## WORK TO BE COMPLETED
Scan the data for lines with "from" and report the count by itself.

## MATERIAL SHOWN
++++++

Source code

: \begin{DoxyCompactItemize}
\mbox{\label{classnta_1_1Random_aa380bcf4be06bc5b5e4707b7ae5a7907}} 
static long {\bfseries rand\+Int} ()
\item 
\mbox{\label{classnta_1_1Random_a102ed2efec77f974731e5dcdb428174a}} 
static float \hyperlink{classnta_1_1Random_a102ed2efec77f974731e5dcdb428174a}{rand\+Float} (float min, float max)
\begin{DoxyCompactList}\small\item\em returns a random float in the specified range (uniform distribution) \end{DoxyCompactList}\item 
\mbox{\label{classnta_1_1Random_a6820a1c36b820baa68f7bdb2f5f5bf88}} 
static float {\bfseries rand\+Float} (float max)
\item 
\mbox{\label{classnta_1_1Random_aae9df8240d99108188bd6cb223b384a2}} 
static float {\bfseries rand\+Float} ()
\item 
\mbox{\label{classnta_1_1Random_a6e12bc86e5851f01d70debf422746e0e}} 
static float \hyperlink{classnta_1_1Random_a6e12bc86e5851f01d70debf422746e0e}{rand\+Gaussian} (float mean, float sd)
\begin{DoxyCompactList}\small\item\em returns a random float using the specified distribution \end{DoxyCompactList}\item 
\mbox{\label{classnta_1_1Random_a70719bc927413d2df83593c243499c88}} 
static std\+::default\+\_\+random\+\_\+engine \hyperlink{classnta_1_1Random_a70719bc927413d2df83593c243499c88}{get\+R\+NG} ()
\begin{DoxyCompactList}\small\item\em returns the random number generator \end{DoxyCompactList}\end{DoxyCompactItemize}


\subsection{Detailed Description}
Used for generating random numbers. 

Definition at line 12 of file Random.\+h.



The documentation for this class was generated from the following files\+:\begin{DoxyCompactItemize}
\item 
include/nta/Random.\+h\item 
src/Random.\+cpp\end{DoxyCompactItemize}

++++++

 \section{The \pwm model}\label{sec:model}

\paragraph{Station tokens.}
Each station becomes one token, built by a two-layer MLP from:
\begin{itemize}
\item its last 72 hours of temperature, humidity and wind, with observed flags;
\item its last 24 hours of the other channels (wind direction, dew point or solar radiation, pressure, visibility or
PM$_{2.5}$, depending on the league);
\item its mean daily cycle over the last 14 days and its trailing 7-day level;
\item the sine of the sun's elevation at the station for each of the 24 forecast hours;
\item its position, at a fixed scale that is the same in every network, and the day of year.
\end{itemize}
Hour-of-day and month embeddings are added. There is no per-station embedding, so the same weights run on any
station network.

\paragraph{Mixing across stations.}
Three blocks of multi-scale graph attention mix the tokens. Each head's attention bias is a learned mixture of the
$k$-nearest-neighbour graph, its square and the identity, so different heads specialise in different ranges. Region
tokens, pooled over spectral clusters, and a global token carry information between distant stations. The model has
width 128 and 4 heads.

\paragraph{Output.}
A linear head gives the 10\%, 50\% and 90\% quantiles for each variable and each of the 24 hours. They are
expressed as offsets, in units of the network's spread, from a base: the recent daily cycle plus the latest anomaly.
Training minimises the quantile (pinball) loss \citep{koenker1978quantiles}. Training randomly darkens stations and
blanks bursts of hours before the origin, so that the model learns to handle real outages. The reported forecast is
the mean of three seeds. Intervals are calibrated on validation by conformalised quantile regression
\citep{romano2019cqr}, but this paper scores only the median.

++++++

## EXERCISE OUTPUT
3